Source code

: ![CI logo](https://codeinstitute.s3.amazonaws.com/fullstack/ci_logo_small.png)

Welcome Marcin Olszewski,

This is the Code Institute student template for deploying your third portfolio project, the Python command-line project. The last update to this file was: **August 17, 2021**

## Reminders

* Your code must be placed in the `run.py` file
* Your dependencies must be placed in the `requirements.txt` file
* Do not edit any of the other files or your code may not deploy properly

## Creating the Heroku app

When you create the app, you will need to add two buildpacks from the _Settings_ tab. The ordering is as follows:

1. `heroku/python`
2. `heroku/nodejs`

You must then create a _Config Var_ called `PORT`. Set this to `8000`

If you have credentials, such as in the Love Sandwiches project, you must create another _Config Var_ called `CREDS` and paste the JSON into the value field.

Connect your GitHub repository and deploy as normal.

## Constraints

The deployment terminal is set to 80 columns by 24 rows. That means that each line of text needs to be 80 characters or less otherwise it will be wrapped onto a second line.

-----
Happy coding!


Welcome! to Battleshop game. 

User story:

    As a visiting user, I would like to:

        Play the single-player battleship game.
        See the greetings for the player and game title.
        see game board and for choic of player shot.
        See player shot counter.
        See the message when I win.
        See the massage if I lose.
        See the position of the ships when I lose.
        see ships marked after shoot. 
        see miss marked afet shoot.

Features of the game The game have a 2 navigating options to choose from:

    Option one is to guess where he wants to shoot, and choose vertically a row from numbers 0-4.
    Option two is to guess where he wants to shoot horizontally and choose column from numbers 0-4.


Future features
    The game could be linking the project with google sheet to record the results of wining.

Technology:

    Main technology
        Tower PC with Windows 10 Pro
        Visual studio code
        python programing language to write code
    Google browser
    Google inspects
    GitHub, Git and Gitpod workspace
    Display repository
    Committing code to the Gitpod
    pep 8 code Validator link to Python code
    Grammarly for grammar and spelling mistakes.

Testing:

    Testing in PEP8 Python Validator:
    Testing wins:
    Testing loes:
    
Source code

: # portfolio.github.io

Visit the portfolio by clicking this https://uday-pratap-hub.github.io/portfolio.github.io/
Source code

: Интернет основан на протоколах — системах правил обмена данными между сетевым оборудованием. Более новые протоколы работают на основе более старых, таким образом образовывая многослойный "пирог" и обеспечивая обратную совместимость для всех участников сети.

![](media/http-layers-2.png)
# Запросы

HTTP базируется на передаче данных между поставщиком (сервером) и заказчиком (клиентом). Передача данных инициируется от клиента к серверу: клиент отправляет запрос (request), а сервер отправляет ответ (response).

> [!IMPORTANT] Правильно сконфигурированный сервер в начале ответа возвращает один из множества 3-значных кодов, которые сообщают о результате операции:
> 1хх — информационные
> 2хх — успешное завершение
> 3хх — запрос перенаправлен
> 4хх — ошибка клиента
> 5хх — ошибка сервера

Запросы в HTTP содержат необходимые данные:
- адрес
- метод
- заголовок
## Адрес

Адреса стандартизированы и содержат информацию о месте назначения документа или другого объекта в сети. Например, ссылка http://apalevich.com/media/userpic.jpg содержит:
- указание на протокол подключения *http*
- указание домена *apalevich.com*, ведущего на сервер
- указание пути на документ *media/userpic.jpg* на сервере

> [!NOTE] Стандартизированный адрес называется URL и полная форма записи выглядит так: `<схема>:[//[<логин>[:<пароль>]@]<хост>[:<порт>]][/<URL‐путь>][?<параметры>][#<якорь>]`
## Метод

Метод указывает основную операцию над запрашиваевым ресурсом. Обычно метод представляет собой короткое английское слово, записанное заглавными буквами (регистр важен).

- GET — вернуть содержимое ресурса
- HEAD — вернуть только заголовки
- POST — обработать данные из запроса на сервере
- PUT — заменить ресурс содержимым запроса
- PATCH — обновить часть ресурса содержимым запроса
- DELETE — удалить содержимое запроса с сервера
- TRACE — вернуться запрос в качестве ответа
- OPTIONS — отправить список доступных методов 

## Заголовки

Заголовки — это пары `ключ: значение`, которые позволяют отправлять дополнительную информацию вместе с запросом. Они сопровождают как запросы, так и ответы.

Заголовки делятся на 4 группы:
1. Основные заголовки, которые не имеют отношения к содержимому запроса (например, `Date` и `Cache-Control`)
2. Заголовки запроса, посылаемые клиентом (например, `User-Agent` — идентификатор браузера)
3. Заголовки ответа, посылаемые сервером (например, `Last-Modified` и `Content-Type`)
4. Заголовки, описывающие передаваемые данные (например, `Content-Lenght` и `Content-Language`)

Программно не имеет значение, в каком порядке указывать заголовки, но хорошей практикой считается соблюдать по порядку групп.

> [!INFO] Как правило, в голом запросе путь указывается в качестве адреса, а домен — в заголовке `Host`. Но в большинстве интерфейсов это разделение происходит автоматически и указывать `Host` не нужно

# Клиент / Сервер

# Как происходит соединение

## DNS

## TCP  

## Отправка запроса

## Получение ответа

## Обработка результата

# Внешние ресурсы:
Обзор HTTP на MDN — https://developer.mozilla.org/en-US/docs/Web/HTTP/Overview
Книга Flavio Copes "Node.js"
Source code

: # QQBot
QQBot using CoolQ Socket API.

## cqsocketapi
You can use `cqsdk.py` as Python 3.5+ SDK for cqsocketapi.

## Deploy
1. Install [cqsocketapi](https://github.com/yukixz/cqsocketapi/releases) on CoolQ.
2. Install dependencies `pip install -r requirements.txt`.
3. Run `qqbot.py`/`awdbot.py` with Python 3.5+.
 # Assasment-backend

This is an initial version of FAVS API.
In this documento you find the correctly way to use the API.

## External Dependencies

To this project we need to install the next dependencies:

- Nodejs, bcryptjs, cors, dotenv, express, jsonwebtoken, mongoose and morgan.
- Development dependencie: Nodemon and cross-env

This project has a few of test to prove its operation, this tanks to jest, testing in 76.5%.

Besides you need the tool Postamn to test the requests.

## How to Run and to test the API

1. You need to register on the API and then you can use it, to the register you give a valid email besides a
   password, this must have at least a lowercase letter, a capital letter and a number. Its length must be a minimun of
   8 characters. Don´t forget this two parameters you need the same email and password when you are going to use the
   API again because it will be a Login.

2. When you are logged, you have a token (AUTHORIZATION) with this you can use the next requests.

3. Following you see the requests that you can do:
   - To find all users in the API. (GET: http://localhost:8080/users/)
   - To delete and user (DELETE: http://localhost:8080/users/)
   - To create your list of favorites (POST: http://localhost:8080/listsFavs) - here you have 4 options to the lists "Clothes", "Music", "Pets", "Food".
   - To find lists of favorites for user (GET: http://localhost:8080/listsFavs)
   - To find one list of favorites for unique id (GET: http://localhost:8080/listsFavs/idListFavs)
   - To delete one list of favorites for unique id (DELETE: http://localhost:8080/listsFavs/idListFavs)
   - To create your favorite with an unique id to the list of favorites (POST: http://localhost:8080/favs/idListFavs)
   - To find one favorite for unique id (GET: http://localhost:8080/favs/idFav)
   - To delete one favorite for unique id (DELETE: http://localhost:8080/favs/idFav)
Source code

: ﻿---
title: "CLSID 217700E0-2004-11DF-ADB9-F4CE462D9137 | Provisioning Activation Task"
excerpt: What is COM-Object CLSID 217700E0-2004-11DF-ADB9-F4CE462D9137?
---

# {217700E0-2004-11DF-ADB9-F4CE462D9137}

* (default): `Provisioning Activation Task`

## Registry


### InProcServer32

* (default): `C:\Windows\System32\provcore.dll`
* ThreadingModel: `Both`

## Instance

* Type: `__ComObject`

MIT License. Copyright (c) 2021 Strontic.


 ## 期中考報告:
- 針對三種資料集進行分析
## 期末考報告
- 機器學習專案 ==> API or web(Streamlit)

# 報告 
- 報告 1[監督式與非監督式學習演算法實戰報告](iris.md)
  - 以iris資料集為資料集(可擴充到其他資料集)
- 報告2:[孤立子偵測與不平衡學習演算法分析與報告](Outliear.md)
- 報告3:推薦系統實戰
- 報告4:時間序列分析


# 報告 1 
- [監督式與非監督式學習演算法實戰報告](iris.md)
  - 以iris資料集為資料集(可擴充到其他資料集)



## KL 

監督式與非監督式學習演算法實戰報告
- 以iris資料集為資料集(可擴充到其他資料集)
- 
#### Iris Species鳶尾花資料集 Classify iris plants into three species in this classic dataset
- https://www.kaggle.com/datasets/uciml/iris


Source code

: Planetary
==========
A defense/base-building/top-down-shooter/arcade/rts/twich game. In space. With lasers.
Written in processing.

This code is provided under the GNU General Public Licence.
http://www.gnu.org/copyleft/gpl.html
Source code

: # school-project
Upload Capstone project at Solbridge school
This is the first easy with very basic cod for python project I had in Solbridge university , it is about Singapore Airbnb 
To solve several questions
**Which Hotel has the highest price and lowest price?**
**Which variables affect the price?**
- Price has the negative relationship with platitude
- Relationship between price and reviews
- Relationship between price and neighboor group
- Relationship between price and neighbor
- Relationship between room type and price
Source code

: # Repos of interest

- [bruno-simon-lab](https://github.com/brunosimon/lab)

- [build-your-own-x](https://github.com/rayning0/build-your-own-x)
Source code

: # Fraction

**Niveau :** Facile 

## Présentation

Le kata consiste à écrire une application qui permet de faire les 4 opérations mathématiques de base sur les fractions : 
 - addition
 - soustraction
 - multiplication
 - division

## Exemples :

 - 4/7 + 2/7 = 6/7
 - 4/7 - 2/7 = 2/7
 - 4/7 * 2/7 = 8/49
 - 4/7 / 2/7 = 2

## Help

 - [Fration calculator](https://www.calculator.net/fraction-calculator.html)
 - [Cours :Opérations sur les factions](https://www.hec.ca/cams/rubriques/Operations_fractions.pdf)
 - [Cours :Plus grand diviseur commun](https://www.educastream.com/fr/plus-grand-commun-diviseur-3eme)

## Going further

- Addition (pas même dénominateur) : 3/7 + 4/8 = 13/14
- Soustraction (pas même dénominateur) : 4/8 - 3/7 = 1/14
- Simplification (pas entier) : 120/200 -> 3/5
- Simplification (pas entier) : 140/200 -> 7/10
──────
- [WHAT TO WORK ON] Your task is to quote, without any alteration, the lines running from the top of the records to the line that holds "Your code must", both included.

- [WRITTEN ANSWER]
Source code

: ![CI logo](https://codeinstitute.s3.amazonaws.com/fullstack/ci_logo_small.png)

Welcome Marcin Olszewski,

This is the Code Institute student template for deploying your third portfolio project, the Python command-line project. The last update to this file was: **August 17, 2021**

## Reminders

* Your code must be placed in the `run.py` file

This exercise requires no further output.